Obras da avenida Borges de Medeiros na década de 1930. Foto 4609f da Fototeca Sioma Breitman. Museu de Porto Alegre Joaquim José Felizardo.
Obras da avenida Borges de Medeiros na década de 1930. Foto 4609f da Fototeca Sioma Breitman. Museu de Porto Alegre Joaquim José Felizardo.

Em 1933, a falta de recursos faz com que as obras sejam retomadas com um projeto diferente para a conclusão da avenida: a “pêra”, ou seja, um retorno das linhas de bondes no cruzamento da avenida com a rua Andrade Neves, não chegando nem à Praça 15 e muito menos ao porto. Diante da indignação popular e da imprensa, a prefeitura recua, e é salva por uma generosa doação do Banco Pfeiffer, que faz com que o trajeto original da avenida seja retomado.

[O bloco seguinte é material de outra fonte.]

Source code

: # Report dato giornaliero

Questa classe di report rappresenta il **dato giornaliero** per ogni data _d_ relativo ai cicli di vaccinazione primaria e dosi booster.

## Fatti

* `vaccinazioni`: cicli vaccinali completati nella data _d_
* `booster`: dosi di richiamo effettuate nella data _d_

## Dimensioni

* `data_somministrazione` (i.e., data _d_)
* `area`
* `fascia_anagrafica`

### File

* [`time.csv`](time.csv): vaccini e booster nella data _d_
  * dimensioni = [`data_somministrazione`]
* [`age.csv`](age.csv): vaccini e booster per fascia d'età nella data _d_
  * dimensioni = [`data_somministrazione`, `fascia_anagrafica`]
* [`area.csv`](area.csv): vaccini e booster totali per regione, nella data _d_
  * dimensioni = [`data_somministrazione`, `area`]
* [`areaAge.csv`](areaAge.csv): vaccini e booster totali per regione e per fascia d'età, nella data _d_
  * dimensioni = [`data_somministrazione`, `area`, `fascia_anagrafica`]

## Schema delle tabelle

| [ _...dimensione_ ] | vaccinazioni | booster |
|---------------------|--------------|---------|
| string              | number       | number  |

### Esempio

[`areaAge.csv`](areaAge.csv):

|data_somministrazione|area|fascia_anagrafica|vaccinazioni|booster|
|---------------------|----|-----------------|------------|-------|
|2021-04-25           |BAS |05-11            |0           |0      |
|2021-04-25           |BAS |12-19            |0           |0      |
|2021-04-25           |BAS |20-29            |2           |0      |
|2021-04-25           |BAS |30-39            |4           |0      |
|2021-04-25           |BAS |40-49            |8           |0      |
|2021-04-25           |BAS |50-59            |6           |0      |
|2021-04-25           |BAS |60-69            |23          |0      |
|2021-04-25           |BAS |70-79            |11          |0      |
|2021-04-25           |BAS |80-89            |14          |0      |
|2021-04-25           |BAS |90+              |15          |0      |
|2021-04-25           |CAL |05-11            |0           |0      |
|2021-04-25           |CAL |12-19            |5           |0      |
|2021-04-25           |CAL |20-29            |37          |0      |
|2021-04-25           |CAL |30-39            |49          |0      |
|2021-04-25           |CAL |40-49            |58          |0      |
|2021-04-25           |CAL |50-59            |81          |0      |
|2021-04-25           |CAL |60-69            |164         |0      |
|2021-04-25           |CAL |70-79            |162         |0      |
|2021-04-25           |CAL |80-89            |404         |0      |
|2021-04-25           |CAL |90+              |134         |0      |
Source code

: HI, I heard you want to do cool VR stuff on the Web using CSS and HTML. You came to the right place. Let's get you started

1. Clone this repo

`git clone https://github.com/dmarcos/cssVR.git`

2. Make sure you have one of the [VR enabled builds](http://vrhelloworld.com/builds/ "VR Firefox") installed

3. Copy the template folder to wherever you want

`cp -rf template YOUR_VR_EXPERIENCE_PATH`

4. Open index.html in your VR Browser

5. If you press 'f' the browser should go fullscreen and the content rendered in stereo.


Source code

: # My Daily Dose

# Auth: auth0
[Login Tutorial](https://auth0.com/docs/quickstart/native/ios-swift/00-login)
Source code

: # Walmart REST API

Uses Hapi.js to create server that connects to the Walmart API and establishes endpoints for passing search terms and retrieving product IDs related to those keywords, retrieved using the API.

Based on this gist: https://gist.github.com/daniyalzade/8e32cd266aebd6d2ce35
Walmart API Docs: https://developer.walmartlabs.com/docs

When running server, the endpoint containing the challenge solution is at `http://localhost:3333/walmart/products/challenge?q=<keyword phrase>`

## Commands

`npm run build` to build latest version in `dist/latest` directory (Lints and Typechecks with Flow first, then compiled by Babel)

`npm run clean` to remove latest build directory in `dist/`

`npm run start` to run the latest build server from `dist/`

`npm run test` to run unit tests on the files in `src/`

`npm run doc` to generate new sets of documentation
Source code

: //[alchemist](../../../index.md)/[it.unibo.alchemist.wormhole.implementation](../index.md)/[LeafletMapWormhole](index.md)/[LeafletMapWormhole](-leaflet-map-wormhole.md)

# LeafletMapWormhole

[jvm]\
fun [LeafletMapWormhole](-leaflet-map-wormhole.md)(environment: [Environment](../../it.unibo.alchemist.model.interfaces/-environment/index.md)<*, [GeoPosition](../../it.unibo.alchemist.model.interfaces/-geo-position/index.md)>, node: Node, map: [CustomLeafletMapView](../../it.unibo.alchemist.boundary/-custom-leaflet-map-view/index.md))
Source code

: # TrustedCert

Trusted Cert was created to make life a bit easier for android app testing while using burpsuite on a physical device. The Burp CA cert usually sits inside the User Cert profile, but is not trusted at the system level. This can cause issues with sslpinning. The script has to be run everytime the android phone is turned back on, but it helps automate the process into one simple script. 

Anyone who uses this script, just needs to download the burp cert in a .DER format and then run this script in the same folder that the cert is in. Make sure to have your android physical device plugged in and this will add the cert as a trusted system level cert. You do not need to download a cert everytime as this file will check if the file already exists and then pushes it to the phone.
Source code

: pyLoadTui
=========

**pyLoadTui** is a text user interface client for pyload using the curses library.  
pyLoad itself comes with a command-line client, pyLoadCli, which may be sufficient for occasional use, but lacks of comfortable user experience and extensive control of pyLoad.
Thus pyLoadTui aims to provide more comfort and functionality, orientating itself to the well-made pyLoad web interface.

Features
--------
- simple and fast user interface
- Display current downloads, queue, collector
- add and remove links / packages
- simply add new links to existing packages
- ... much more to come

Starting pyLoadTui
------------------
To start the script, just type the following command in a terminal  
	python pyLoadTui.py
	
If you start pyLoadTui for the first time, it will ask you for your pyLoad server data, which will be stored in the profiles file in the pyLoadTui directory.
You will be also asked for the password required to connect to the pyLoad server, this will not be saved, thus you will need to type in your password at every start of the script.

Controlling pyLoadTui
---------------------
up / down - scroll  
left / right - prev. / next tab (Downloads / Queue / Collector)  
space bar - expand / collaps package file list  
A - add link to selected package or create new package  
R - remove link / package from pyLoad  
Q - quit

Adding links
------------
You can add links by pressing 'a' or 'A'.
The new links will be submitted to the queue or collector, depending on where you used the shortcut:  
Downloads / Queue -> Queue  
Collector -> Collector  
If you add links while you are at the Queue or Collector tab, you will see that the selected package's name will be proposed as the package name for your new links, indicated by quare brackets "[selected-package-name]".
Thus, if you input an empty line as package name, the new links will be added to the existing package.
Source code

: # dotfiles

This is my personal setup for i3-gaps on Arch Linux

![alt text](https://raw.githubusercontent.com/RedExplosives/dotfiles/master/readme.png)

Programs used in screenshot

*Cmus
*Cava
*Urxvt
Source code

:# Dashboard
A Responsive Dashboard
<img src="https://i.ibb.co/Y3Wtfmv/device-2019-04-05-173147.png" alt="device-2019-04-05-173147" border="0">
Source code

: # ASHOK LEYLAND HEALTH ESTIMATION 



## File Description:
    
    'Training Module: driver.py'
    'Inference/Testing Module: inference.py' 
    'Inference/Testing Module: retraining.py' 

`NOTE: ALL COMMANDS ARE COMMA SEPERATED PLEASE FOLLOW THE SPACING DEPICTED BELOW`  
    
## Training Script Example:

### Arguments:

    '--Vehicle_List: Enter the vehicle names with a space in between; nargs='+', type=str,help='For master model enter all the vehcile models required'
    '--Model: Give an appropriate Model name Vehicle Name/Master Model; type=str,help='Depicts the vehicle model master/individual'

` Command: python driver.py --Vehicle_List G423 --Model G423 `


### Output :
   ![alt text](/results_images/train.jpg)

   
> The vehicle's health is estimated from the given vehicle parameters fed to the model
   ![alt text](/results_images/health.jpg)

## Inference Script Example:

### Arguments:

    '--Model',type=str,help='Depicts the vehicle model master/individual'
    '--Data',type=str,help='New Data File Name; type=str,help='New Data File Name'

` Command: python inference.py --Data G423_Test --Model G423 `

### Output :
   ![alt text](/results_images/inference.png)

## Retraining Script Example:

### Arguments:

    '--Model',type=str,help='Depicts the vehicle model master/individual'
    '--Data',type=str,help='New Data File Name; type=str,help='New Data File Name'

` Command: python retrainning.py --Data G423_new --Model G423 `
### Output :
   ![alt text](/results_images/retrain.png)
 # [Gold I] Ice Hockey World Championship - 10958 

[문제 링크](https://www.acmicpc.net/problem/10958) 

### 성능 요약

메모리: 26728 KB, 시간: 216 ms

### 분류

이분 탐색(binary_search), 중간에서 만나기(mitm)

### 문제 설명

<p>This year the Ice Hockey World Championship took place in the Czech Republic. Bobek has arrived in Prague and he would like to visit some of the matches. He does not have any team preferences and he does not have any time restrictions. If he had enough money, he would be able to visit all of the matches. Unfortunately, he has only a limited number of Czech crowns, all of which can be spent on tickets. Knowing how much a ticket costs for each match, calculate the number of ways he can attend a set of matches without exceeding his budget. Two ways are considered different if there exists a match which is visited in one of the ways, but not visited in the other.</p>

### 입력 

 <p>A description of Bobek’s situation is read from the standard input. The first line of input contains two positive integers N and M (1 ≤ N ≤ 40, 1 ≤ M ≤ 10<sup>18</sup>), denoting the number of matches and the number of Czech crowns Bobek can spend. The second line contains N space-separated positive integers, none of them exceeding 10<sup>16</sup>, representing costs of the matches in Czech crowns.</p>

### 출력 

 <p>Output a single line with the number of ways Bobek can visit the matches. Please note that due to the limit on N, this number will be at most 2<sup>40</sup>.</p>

Em 1935, ano do centenário da revolução farroupilha, a avenida é oficialmente inaugurada. Contudo, apenas da rua Coronel Genuíno à rua dos Andradas.

Avenida Borges de Medeiros provavelmente na década de 1930, em direção à rua Coronel Genuíno. Foto 027f da Fototeca Sioma Breitman. Museu de Porto Alegre Joaquim José Felizardo.
Avenida Borges de Medeiros provavelmente na década de 1930, em direção à rua Coronel Genuíno. Foto 027f da Fototeca Sioma Breitman. Museu de Porto Alegre Joaquim José Felizardo.

Em 1942 a avenida Borges de Medeiros é inteiramente concluída na administração do prefeito Loureiro da Silva.

 

Referências:

[1] DAMÁSIO, Cláudia Pilla. Porto Alegre na década de 30: uma cidade idealizada, uma cidade real. Dissertação de Mestrado, PROPUR-UFRGS. Porto Alegre, 169 p., 1996. P. 106-107.

[2] O mesmo que prefeitura.

[3] Atualmente, a rua Caldas Júnior.

[4] A Federação, 16/11/1922, p. 10 Hemeroteca Digital da Fundação Biblioteca Nacional. A grafia original foi mantida.

[5] SOUZA, Célia Ferraz de. Plano Geral de Melhoramentos de Porto Alegre: o plano que orientou a modernização da cidade. Porto Alegre: Armazém digital, 2010. Pp. 206-214.

[6] SOUZA, Célia Ferraz de. Plano Geral de Melhoramentos de Porto Alegre: o plano que orientou a modernização da cidade. Porto Alegre: Armazém digital, 2010. P. 209.